Ensuring Quality Child Care for Military Families

Child care is a worry for military families amid frequent moves and deployments, especially if they live off installation.

Nebraska Extension leads a nationwide program to improve access to quality child care for military families living off base. To date, over 60,000 child care providers have participated, benefiting more than half a million children.

The Child Care and Youth Training and Technical Assistance Project delivers professional training to child care providers and distributes information about starting a child care business. Launched in 2010, it operates in 20 states with high numbers of off-base military families.

Tapping the nation’s extensive land-grant university extension network, the project employs a train-the-trainer model, providing extension staff with the skills to conduct workshops for child care providers who work in centers and in-home settings.

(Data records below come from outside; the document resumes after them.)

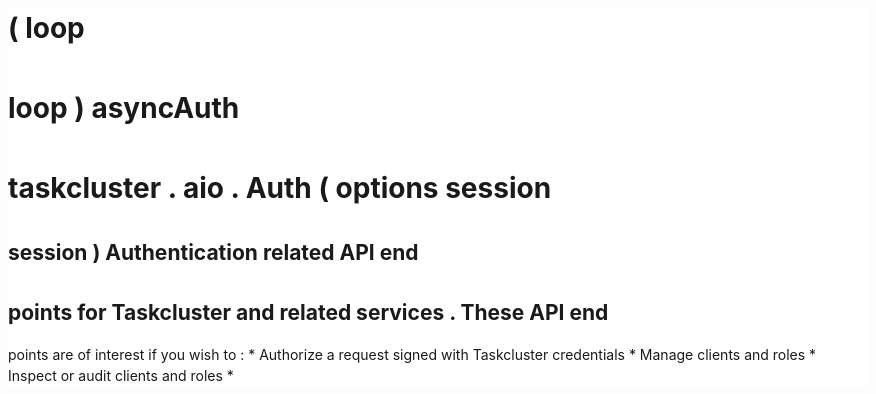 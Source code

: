 (
loop
=
loop
)
asyncAuth
=
taskcluster
.
aio
.
Auth
(
options
session
=
session
)
Authentication
related
API
end
-
points
for
Taskcluster
and
related
services
.
These
API
end
-
points
are
of
interest
if
you
wish
to
:
*
Authorize
a
request
signed
with
Taskcluster
credentials
*
Manage
clients
and
roles
*
Inspect
or
audit
clients
and
roles
*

“Extension is uniquely positioned to do this work because we’re in every county in the country.”

Extension staff also can use their knowledge to support providers in non-military settings that have limited child care options, such as rural communities. “Extension is uniquely positioned to do this work because we’re in every county in the country,” said project leader Kathleen Lodl, associate dean of Nebraska Extension.

Kathleen Lodl

In collaboration with Penn State Extension, certification-approved professional development curricula also are available online. Workshops and online content are free in targeted areas and publicly available elsewhere, improving child care nationally.

The U.S. Department of Defense Office of Family Readiness Policy and the U.S. Department of Agriculture’s National Institute of Food and Agriculture fund this project.